This patch introduces three ways to resolve quasi-hwpoisoned pages:
 1. unpoison: this is a test feature, but if users accept data lost (then
    continue with rereading old data from storage,) this could be tolerable.
 2. truncate: if discarding a part of a file which includes a memory error
    is OK for your applications, this could be reasonable too.
 3. full page overwrite: if your application is prepared to dirty pagecache
    error and it has a copy data (or it can recreate the proper data,)
    the application can overwrite the page-sized address range on the error
    and continue to run without caring about the error.

Signed-off-by: Naoya Horiguchi <n-horiguchi@ah.jp.nec.com>
---
 include/linux/pagemap.h | 16 +++++++++++++
 mm/filemap.c            | 14 ++++++++---
 mm/memory-failure.c     | 62 ++++++++++++++++++++++++++++++++++++++++++++++++-
 mm/truncate.c           |  7 ++++++
 4 files changed, 95 insertions(+), 4 deletions(-)

diff --git v3.14-rc6.orig/include/linux/pagemap.h v3.14-rc6/include/linux/pagemap.h
index 5e234d0d0baf..715962f7ea7a 100644
--- v3.14-rc6.orig/include/linux/pagemap.h
+++ v3.14-rc6/include/linux/pagemap.h
@@ -589,12 +589,28 @@ static inline int add_to_page_cache(struct page *page,
 #ifdef CONFIG_MEMORY_FAILURE
 bool mapping_hwpoisoned_range(struct address_space *mapping,
 				loff_t start_byte, loff_t end_byte);
+bool page_quasi_hwpoisoned(struct address_space *mapping, struct page *page);
+void hwpoison_resolve_pagecache_error(struct address_space *mapping,
+				struct page *page, bool free);
+bool hwpoison_partial_overwrite(struct address_space *mapping,
+				loff_t pos, size_t count);
 #else
 static inline bool mapping_hwpoisoned_range(struct address_space *mapping,
 				loff_t start_byte, loff_t end_byte)
 {
 	return false;
 }
+static inline bool page_quasi_hwpoisoned(struct address_space *mapping,
+					struct page *page)
+{
+	return false;
+}
+#define hwpoison_resolve_pagecache_error(mapping, page, free) do {} while (0)
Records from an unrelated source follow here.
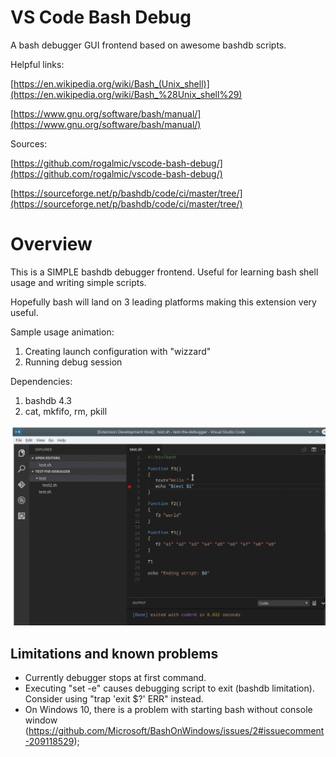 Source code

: # VS Code Bash Debug
A bash debugger GUI frontend based on awesome bashdb scripts.

Helpful links:

[https://en.wikipedia.org/wiki/Bash_(Unix_shell)](https://en.wikipedia.org/wiki/Bash_%28Unix_shell%29)

[https://www.gnu.org/software/bash/manual/](https://www.gnu.org/software/bash/manual/)

Sources:

[https://github.com/rogalmic/vscode-bash-debug/](https://github.com/rogalmic/vscode-bash-debug/)

[https://sourceforge.net/p/bashdb/code/ci/master/tree/](https://sourceforge.net/p/bashdb/code/ci/master/tree/)

# Overview
This is a SIMPLE bashdb debugger frontend. Useful for learning bash shell usage and writing simple scripts.

Hopefully bash will land on 3 leading platforms making this extension very useful.

Sample usage animation:
1. Creating launch configuration with "wizzard"
2. Running debug session

Dependencies:
1. bashdb 4.3
2. cat, mkfifo, rm, pkill

![unfortunatly no animation for you](images/bash-debug.gif "Creating launch configuration, then launching debugger for one of scripts in workarea...")

## Limitations and known problems
* Currently debugger stops at first command.
* Executing "set -e" causes debugging script to exit (bashdb limitation). Consider using "trap 'exit $?' ERR" instead.
* On Windows 10, there is a problem with starting bash without console window (https://github.com/Microsoft/BashOnWindows/issues/2#issuecomment-209118529);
+static inline bool hwpoison_partial_overwrite(struct address_space *mapping,
+				loff_t pos, size_t count)
+{
+	return false;
+}
 #endif /* CONFIG_MEMORY_FAILURE */
 
 #endif /* _LINUX_PAGEMAP_H */
diff --git v3.14-rc6.orig/mm/filemap.c v3.14-rc6/mm/filemap.c
index 887f2dfaf185..f58b36e313ad 100644
--- v3.14-rc6.orig/mm/filemap.c
+++ v3.14-rc6/mm/filemap.c
@@ -2110,8 +2110,7 @@ inline int generic_write_checks(struct file *file, loff_t *pos, size_t *count, i
         if (unlikely(*pos < 0))
                 return -EINVAL;
 
-	if (unlikely(mapping_hwpoisoned_range(file->f_mapping, *pos,
-					      *pos + *count)))
+	if (unlikely(hwpoison_partial_overwrite(file->f_mapping, *pos, *count)))
 		return -EHWPOISON;
 
 	if (!isblk) {
@@ -2222,7 +2221,13 @@ generic_file_direct_write(struct kiocb *iocb, const struct iovec *iov,
 	end = (pos + write_len - 1) >> PAGE_CACHE_SHIFT;
 
 	written = filemap_write_and_wait_range(mapping, pos, pos + write_len - 1);
-	if (written)
+	/*
+	 * When the write range includes hwpoisoned region (then written is
+	 * -EHWPOISON,) we already confirmed in generic_write_checks() that
+	 * it's full page overwrite and we can safely invalidate the error,
+	 * so the write doesn't have to fail.
+	 */
+	if (written && written != -EHWPOISON)
 		goto out;
 
 	/*
@@ -2362,6 +2367,9 @@ static ssize_t generic_perform_write(struct file *file,
 		if (mapping_writably_mapped(mapping))
 			flush_dcache_page(page);
 
+		if (page_quasi_hwpoisoned(mapping, page))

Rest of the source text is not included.